■ What is needed: Find the word "them" in the records and copy every line where it occurs.

■ Data for the task:
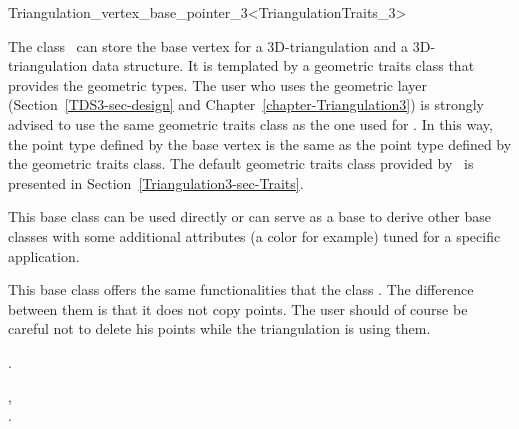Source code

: 

\begin{ccRefClass}{Triangulation_vertex_base_pointer_3<TriangulationTraits_3>}  %


\ccDefinition
  
The class \ccRefName\ can store the base vertex for a 3D-triangulation 
and a 3D-triangulation data structure. It is templated by a
geometric traits class  that provides the geometric
types. The user who uses the geometric layer
(Section~\ref{TDS3-sec-design} and
Chapter~\ref{chapter-Triangulation3}) is strongly advised to use the
same geometric traits class  as the one used for
. 
In this way, the point type
defined by the base vertex is the same as the point type defined by
the geometric traits class. The default geometric traits class
provided by \cgal\ is presented in
Section~\ref{Triangulation3-sec-Traits}. 

This base class can be used directly or can serve as a base to derive
other base classes with some additional attributes (a color for
example) tuned for a specific application.

This base class offers the same functionalities that the class
. The difference between them is that 
it does not copy points. The user should of course be careful not to
delete his points while the triangulation is using them. 


\ccIsModel

.

\ccSeeAlso

,\\
.



\end{ccRefClass}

■ Response to this exercise:
. The difference between them is that 
delete his points while the triangulation is using them. 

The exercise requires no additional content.